**EXERCISE DESCRIPTION:** Return every entry exactly, except for any pictures.

**INFORMATION:**
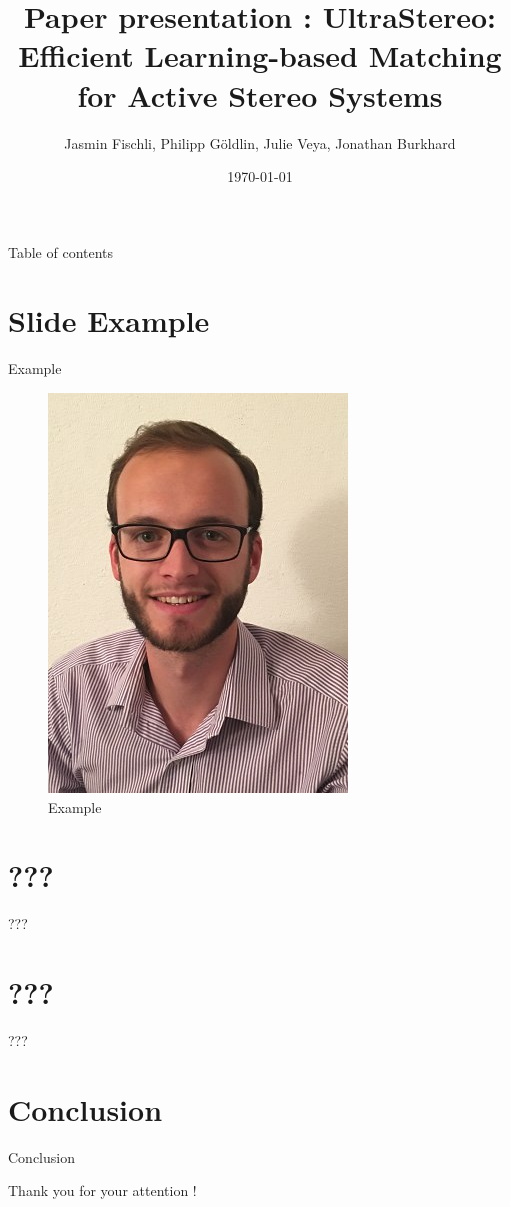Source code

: \documentclass{beamer}
\author{Jasmin Fischli, Philipp Göldlin, Julie Veya, Jonathan Burkhard}
\title{Paper presentation : UltraStereo: Efficient Learning-based Matching for Active Stereo Systems}
\date{\today}
\begin{document}
\frame{\maketitle}
\begin{frame}{Table of contents}{}
	\tableofcontents
\end{frame}

\section{Slide Example}
\begin{frame}{Example}

\begin{figure}
\includegraphics[scale=0.25]{pictures/polop}

\caption{Example}
\end{figure}
\end{frame}

\section{???}
\begin{frame}{???}

\end{frame}

\section{???}
\begin{frame}{???}
\end{frame}

\section{Conclusion}
\begin{frame}{Conclusion}
\end{frame}

\begin{frame}{}
\centering
\Huge{Thank you for your attention !}
\end{frame}
\end{document}
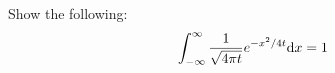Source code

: \item Show the following:
%
\begin{align*}
  \int^\infty_{-\infty} \frac{1}{\sqrt{4 \pi t}} e^{-x^2/4t} \text dx & = 1
\end{align*}
\bigbreak
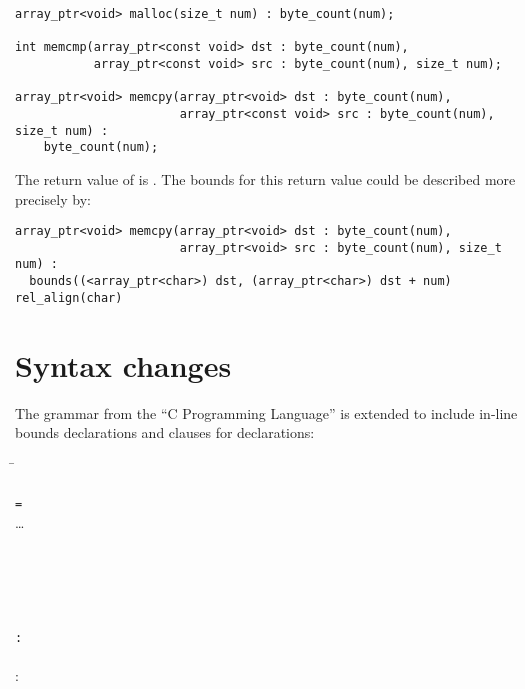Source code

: \begin{lstlisting}
array_ptr<void> malloc(size_t num) : byte_count(num);

int memcmp(array_ptr<const void> dst : byte_count(num),
           array_ptr<const void> src : byte_count(num), size_t num);

array_ptr<void> memcpy(array_ptr<void> dst : byte_count(num),
                       array_ptr<const void> src : byte_count(num), size_t num) :
    byte_count(num);
\end{lstlisting}

The return value of  is . The bounds for
this return value could be described more precisely by:

\begin{lstlisting}
array_ptr<void> memcpy(array_ptr<void> dst : byte_count(num),
                       array_ptr<void> src : byte_count(num), size_t num) :
  bounds((<array_ptr<char>) dst, (array_ptr<char>) dst + num) rel_align(char)
\end{lstlisting}
\section{Syntax changes}
The grammar from the ``C Programming Language'' \cite{Ritchie1988} is extended to include
in-line bounds declarations and  clauses for declarations:

\begin{tabbing}
\= \\
\> \\
\> \lstinline|=|  \\
\>\ldots{} \\
\\
 \\
\>  \\
\\
\\
\>\lstinline|:|  \\
\\
: \\
\>  \\
\\
 \\
\> \\
\>   \\
\\
\=\\
\> \\
\>
\end{tabbing}

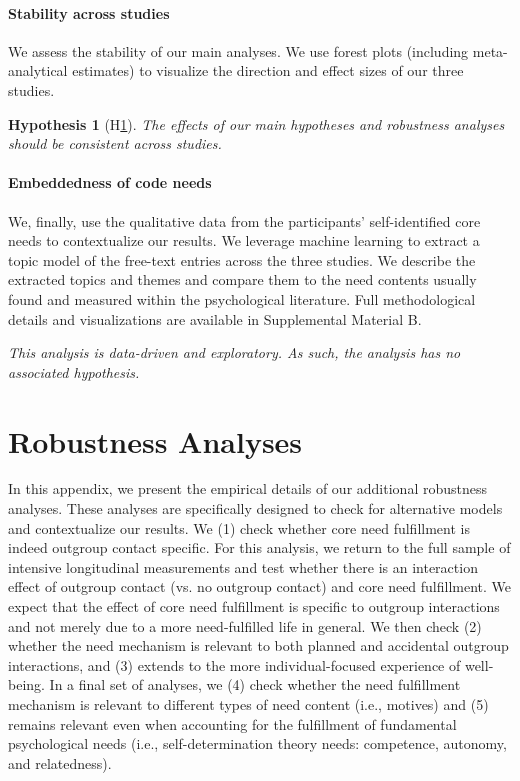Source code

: \documentclass[man, 12pt, a4paper, mask]{apa7}
\theoremstyle{break}
\theoremstyle{plain}
\newtheorem{hyp}{Hypothesis}
\begin{document}
\paragraph{Stability across studies}
We assess the stability of our main analyses. We use forest plots (including meta-analytical estimates) to visualize the direction and effect sizes of our three studies.

\begin{mdframed}[style=mdfhypothesis]
    \begin{hyp}[H\ref{hyp:Stability}] \label{hyp:Stability}
    \addtolength{\leftskip}{1em}
    The effects of our main hypotheses and robustness analyses should be consistent across studies.
    \end{hyp}
\end{mdframed}

\paragraph{Embeddedness of code needs}
We, finally, use the qualitative data from the participants' self-identified core needs to contextualize our results. We leverage machine learning to extract a topic model of the free-text entries across the three studies. We describe the extracted topics and themes and compare them to the need contents usually found and measured within the psychological literature. Full methodological details and visualizations are available in Supplemental Material B.

\begin{mdframed}[style=mdfhypothesis]
    \addtolength{\leftskip}{1em}
    \textit{This analysis is data-driven and exploratory. As such, the analysis has no associated hypothesis.}
\end{mdframed}



\section{Robustness Analyses}
\label{app:AppendixRobustness}

In this appendix, we present the empirical details of our additional robustness analyses. These analyses are specifically designed to check for alternative models and contextualize our results. We (1) check whether core need fulfillment is indeed outgroup contact specific. For this analysis, we return to the full sample of intensive longitudinal measurements and test whether there is an interaction effect of outgroup contact (vs. no outgroup contact) and core need fulfillment. We expect that the effect of core need fulfillment is specific to outgroup interactions and not merely due to a more need-fulfilled life in general. We then check (2) whether the need mechanism is relevant to both planned and accidental outgroup interactions, and (3) extends to the more individual-focused experience of well-being. In a final set of analyses, we (4) check whether the need fulfillment mechanism is relevant to different types of need content (i.e., motives) and (5) remains relevant even when accounting for the fulfillment of fundamental psychological needs (i.e., self-determination theory needs: competence, autonomy, and relatedness).
\end{document}
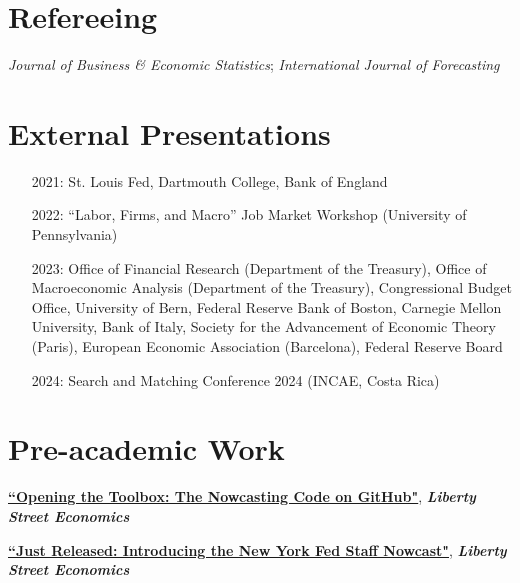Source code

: \documentclass[margin,line]{res}                          %
\newenvironment{list1}{
	\begin{list}{\ding{113}}{%
			\setlength{\itemsep}{0in}
			\setlength{\parsep}{0in} \setlength{\parskip}{0in}
			\setlength{\topsep}{0in} \setlength{\partopsep}{0in}
			\setlength{\leftmargin}{0.17in}}}{\end{list}}
\begin{document}
\begin{resume}
	\section{\sc Refereeing}
	\begin{list1}
		\item[] \emph{Journal of Business \& Economic Statistics}; \emph{International Journal of Forecasting} \smallskip
	\end{list1}
	
	\section{\sc External Presentations}
	\begin{list1}
		\item[]
		\begin{itemize}\setlength{\itemindent}{.3cm}
			\item[2021:]\makebox[0.1cm]{\hfill} St. Louis Fed, Dartmouth College, Bank of England\smallskip
			\item[2022:]\makebox[0.1cm]{\hfill} ``Labor, Firms, and Macro'' Job Market Workshop (University of Pennsylvania) \smallskip
			\item[2023:]\makebox[0.1cm]{\hfill} Office of Financial Research (Department of the Treasury), Office of Macroeconomic \hspace*{0.55cm}Analysis (Department of the Treasury), Congressional Budget Office, University of Bern, \hspace*{0.55cm}Federal Reserve Bank of Boston, Carnegie Mellon University, Bank of Italy,  Society for \hspace*{0.55cm}the Advancement of Economic Theory (Paris), European Economic Association (Barcelona),
			\hspace*{0.55cm}Federal Reserve Board\smallskip
			\item[2024:]\makebox[0.1cm]{\hfill} Search and Matching Conference 2024 (INCAE, Costa Rica)\smallskip
		\end{itemize}		
	\end{list1}
	
	\section{\sc Pre-academic Work} 
	\begin{list1}
		\item[] \href{https://libertystreeteconomics.newyorkfed.org/2018/08/opening-the-toolbox-the-nowcasting-code-on-github/}{\textbf{``Opening the Toolbox: The Nowcasting Code on GitHub"}}, \textit{\textbf{Liberty Street Economics}}  \smallskip
		\item[] \href{https://libertystreeteconomics.newyorkfed.org/2016/04/just-released-introducing-the-frbny-nowcast/}{\textbf{``Just Released: Introducing the New York Fed Staff Nowcast"}}, \textit{\textbf{Liberty Street Economics}} \smallskip            
	\end{list1}
	

\end{resume}
\end{document}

**OUTPUT OF THE EXERCISE:**
Source code

: \documentclass{beamer}
\author{Jasmin Fischli, Philipp Göldlin, Julie Veya, Jonathan Burkhard}
\title{Paper presentation : UltraStereo: Efficient Learning-based Matching for Active Stereo Systems}
\date{\today}
\begin{document}
\frame{\maketitle}
\begin{frame}{Table of contents}{}
	\tableofcontents
\end{frame}

\section{Slide Example}
\begin{frame}{Example}

\begin{figure}
\includegraphics[scale=0.25]{pictures/polop}

\caption{Example}
\end{figure}
\end{frame}

\section{???}
\begin{frame}{???}

\end{frame}

\section{???}
\begin{frame}{???}
\end{frame}

\section{Conclusion}
\begin{frame}{Conclusion}
\end{frame}

\begin{frame}{}
\centering
\Huge{Thank you for your attention !}
\end{frame}
\end{document}
Source code

: \item Show the following:
%
\begin{align*}
  \int^\infty_{-\infty} \frac{1}{\sqrt{4 \pi t}} e^{-x^2/4t} \text dx & = 1
\end{align*}
\bigbreak
Source code

: \begin{lstlisting}
array_ptr<void> malloc(size_t num) : byte_count(num);

int memcmp(array_ptr<const void> dst : byte_count(num),
           array_ptr<const void> src : byte_count(num), size_t num);

array_ptr<void> memcpy(array_ptr<void> dst : byte_count(num),
                       array_ptr<const void> src : byte_count(num), size_t num) :
    byte_count(num);
\end{lstlisting}

The return value of  is . The bounds for
this return value could be described more precisely by:

\begin{lstlisting}
array_ptr<void> memcpy(array_ptr<void> dst : byte_count(num),
                       array_ptr<void> src : byte_count(num), size_t num) :
  bounds((<array_ptr<char>) dst, (array_ptr<char>) dst + num) rel_align(char)
\end{lstlisting}
\section{Syntax changes}
The grammar from the ``C Programming Language'' \cite{Ritchie1988} is extended to include
in-line bounds declarations and  clauses for declarations:

\begin{tabbing}
\= \\
\> \\
\> \lstinline|=|  \\
\>\ldots{} \\
\\
 \\
\>  \\
\\
\\
\>\lstinline|:|  \\
\\
: \\
\>  \\
\\
 \\
\> \\
\>   \\
\\
\=\\
\> \\
\>
\end{tabbing}

Source code

: \documentclass[man, 12pt, a4paper, mask]{apa7}
\theoremstyle{break}
\theoremstyle{plain}
\newtheorem{hyp}{Hypothesis}
\begin{document}
\paragraph{Stability across studies}
We assess the stability of our main analyses. We use forest plots (including meta-analytical estimates) to visualize the direction and effect sizes of our three studies.

\begin{mdframed}[style=mdfhypothesis]
    \begin{hyp}[H\ref{hyp:Stability}] \label{hyp:Stability}
    \addtolength{\leftskip}{1em}
    The effects of our main hypotheses and robustness analyses should be consistent across studies.
    \end{hyp}
\end{mdframed}

\paragraph{Embeddedness of code needs}
We, finally, use the qualitative data from the participants' self-identified core needs to contextualize our results. We leverage machine learning to extract a topic model of the free-text entries across the three studies. We describe the extracted topics and themes and compare them to the need contents usually found and measured within the psychological literature. Full methodological details and visualizations are available in Supplemental Material B.

\begin{mdframed}[style=mdfhypothesis]
    \addtolength{\leftskip}{1em}
    \textit{This analysis is data-driven and exploratory. As such, the analysis has no associated hypothesis.}
\end{mdframed}



\section{Robustness Analyses}
\label{app:AppendixRobustness}

In this appendix, we present the empirical details of our additional robustness analyses. These analyses are specifically designed to check for alternative models and contextualize our results. We (1) check whether core need fulfillment is indeed outgroup contact specific. For this analysis, we return to the full sample of intensive longitudinal measurements and test whether there is an interaction effect of outgroup contact (vs. no outgroup contact) and core need fulfillment. We expect that the effect of core need fulfillment is specific to outgroup interactions and not merely due to a more need-fulfilled life in general. We then check (2) whether the need mechanism is relevant to both planned and accidental outgroup interactions, and (3) extends to the more individual-focused experience of well-being. In a final set of analyses, we (4) check whether the need fulfillment mechanism is relevant to different types of need content (i.e., motives) and (5) remains relevant even when accounting for the fulfillment of fundamental psychological needs (i.e., self-determination theory needs: competence, autonomy, and relatedness).
\end{document}
Source code

: \documentclass[margin,line]{res}                          %
\newenvironment{list1}{
	\begin{list}{\ding{113}}{%
			\setlength{\itemsep}{0in}
			\setlength{\parsep}{0in} \setlength{\parskip}{0in}
			\setlength{\topsep}{0in} \setlength{\partopsep}{0in}
			\setlength{\leftmargin}{0.17in}}}{\end{list}}
\begin{document}
\begin{resume}
	\section{\sc Refereeing}
	\begin{list1}
		\item[] \emph{Journal of Business \& Economic Statistics}; \emph{International Journal of Forecasting} \smallskip
	\end{list1}
	
	\section{\sc External Presentations}
	\begin{list1}
		\item[]
		\begin{itemize}\setlength{\itemindent}{.3cm}
			\item[2021:]\makebox[0.1cm]{\hfill} St. Louis Fed, Dartmouth College, Bank of England\smallskip
			\item[2022:]\makebox[0.1cm]{\hfill} ``Labor, Firms, and Macro'' Job Market Workshop (University of Pennsylvania) \smallskip
			\item[2023:]\makebox[0.1cm]{\hfill} Office of Financial Research (Department of the Treasury), Office of Macroeconomic \hspace*{0.55cm}Analysis (Department of the Treasury), Congressional Budget Office, University of Bern, \hspace*{0.55cm}Federal Reserve Bank of Boston, Carnegie Mellon University, Bank of Italy,  Society for \hspace*{0.55cm}the Advancement of Economic Theory (Paris), European Economic Association (Barcelona),
			\hspace*{0.55cm}Federal Reserve Board\smallskip
			\item[2024:]\makebox[0.1cm]{\hfill} Search and Matching Conference 2024 (INCAE, Costa Rica)\smallskip
		\end{itemize}		
	\end{list1}
	
	\section{\sc Pre-academic Work} 
	\begin{list1}
		\item[] \href{https://libertystreeteconomics.newyorkfed.org/2018/08/opening-the-toolbox-the-nowcasting-code-on-github/}{\textbf{``Opening the Toolbox: The Nowcasting Code on GitHub"}}, \textit{\textbf{Liberty Street Economics}}  \smallskip
		\item[] \href{https://libertystreeteconomics.newyorkfed.org/2016/04/just-released-introducing-the-frbny-nowcast/}{\textbf{``Just Released: Introducing the New York Fed Staff Nowcast"}}, \textit{\textbf{Liberty Street Economics}} \smallskip            
	\end{list1}
	

\end{resume}
\end{document}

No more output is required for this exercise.